People don’t just exist in one dimension, in your book, whether that’s a mundane dimension or a spiritual dimension — you’re asking them to exist in both. And that makes it so much more stereoscopic.

LJ: Yeah. Well, that question about the revelation of the self is so never-ending, for both of us. I often bring myself into the frame in order to complicate what I’m saying about someone else; almost a way of stopping myself from making an overly simple determination. But part of what I love about the portraits of the people in your book really has to do with that urge toward complexity, that desire to come out and say, at a memorial service, “Here are the ways in which this person was a pain in the ass when they were alive.” Not that you’re making everybody into — I don’t even know how to make that plural — pains in the asses? But we get people in their fullness. Like, we get that this guy was trying to spend time with his six-year-old daughter after he’d split with their mom — we get that vision of him and we get the vision of him in an occult mass. We get your teacher as your witchcraft teacher, and we get a vision of her at home raising her kids. People don’t just exist in one dimension, in your book, whether that’s a mundane dimension or a spiritual dimension — you’re asking them to exist in both. And that makes it so much more stereoscopic.

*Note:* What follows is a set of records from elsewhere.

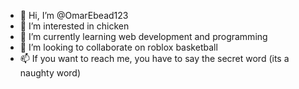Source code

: - 👋 Hi, I’m @OmarEbead123
- 👀 I’m interested in chicken
- 🌱 I’m currently learning web development and programming
- 💞️ I’m looking to collaborate on roblox basketball
- 📫 If you want to reach me, you have to say the secret word (its a naughty word)

<!---
OmarEbead123/OmarEbead123 is a ✨ special ✨ repository because its `README.md` (this file) appears on your GitHub profile.
You can click the Preview link to take a look at your changes.
--->
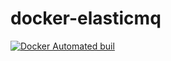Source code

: # docker-elasticmq

[![Docker Automated buil](https://img.shields.io/docker/automated/visenze/elasticmq.svg)]()
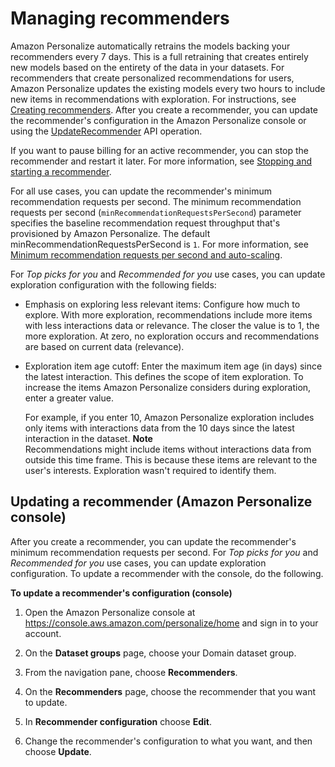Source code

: # Managing recommenders<a name="managing-recommenders"></a>

Amazon Personalize automatically retrains the models backing your recommenders every 7 days\. This is a full retraining that creates entirely new models based on the entirety of the data in your datasets\. For recommenders that create personalized recommendations for users, Amazon Personalize updates the existing models every two hours to include new items in recommendations with exploration\. For instructions, see [Creating recommenders](creating-recommenders.md)\. After you create a recommender, you can update the recommender's configuration in the Amazon Personalize console or using the [UpdateRecommender](API_UpdateRecommender.md) API operation\. 

If you want to pause billing for an active recommender, you can stop the recommender and restart it later\. For more information, see [Stopping and starting a recommender](stopping-starting-recommender.md)\. 

For all use cases, you can update the recommender's minimum recommendation requests per second\. The minimum recommendation requests per second \(`minRecommendationRequestsPerSecond`\) parameter specifies the baseline recommendation request throughput that's provisioned by Amazon Personalize\. The default minRecommendationRequestsPerSecond is `1`\. For more information, see [Minimum recommendation requests per second and auto\-scaling](creating-recommenders.md#min-rrps-auto-scaling)\. 

For *Top picks for you* and *Recommended for you* use cases, you can update exploration configuration with the following fields: 
+ Emphasis on exploring less relevant items: Configure how much to explore\. With more exploration, recommendations include more items with less interactions data or relevance\. The closer the value is to 1, the more exploration\. At zero, no exploration occurs and recommendations are based on current data \(relevance\)\.
+ Exploration item age cutoff: Enter the maximum item age \(in days\) since the latest interaction\. This defines the scope of item exploration\. To increase the items Amazon Personalize considers during exploration, enter a greater value\. 

  For example, if you enter 10, Amazon Personalize exploration includes only items with interactions data from the 10 days since the latest interaction in the dataset\.
**Note**  
Recommendations might include items without interactions data from outside this time frame\. This is because these items are relevant to the user's interests\. Exploration wasn't required to identify them\.

## Updating a recommender \(Amazon Personalize console\)<a name="updating-recommender-console"></a>

 After you create a recommender, you can update the recommender's minimum recommendation requests per second\. For *Top picks for you* and *Recommended for you* use cases, you can update exploration configuration\. To update a recommender with the console, do the following\. 

**To update a recommender's configuration \(console\)**

1. Open the Amazon Personalize console at [https://console\.aws\.amazon\.com/personalize/home](https://console.aws.amazon.com/personalize/home) and sign in to your account\.

1.  On the **Dataset groups** page, choose your Domain dataset group\. 

1. From the navigation pane, choose **Recommenders**\.

1. On the **Recommenders** page, choose the recommender that you want to update\.

1. In **Recommender configuration** choose **Edit**\.

1. Change the recommender's configuration to what you want, and then choose **Update**\.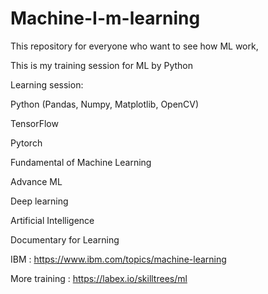 # Machine-I-m-learning
This repository for everyone who want to see how ML work,

This is my training session for ML by Python

Learning session:

Python (Pandas, Numpy, Matplotlib, OpenCV)

TensorFlow

Pytorch

Fundamental of Machine Learning

Advance ML

Deep learning

Artificial Intelligence


Documentary for Learning

IBM : https://www.ibm.com/topics/machine-learning


More training : https://labex.io/skilltrees/ml
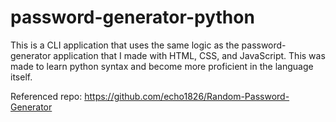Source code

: # password-generator-python

This is a CLI application that uses the same logic as the password-generator application that I made with HTML, CSS, and JavaScript. This was made to learn python syntax and become more proficient in the language itself.

Referenced repo: <https://github.com/echo1826/Random-Password-Generator>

AM: Oh, I like that: stereoscopic. For instance, there’s the moment in which I decide to start training, maybe halfway through the book. I write to Morpheus — because at that point we have this friendship and I feel like I can trust her — and I say, Okay, I guess I want to train in witchcraft. How do you do that in 2012, 2013, whenever it was? And she sends me someone’s email address. And I thought, “What? I email this woman and she becomes my personal Jedi master, my mentor in this secretive, ecstatic Feri witchcraft tradition? Um, okay. Is that disappointing or — ?” But I realized that was a childish reaction. I wanted some sort of fairytale version of things when actual priestesses are sitting at home thinking “I just don’t have time! If you want me to pass on the tradition, let’s be efficient about it. We’ll e-mail. You fill out this form. We’ll schedule a call. And if you make it past the phone call, well, then we can go somewhere with this.” And actually at some point my teacher said, “I want you to know that this is like grad school. So you should be prepared to do some serious reading.” [laughs] And I loved learning to accept the mundane aspects of it all. I mean, that’s life! That’s real. That’s what made it more than a lot of fairytale hocus pocus. This is a living, evolving, religious movement. And, you know, a witch usually still has a job. And she picks up her kids and shops for groceries and plans the ritual for her coven that weekend…

LJ: Yeah, the book ultimately offers both. I mean, we get everything that some part of me, when I started reading it, was hoping for. The naked priestess! The necromancer! All that. But we also get the email exchanges and this process that looks maybe more pragmatic than what we had in mind. The fact that there’s room for all of it is part of what kept surprising me.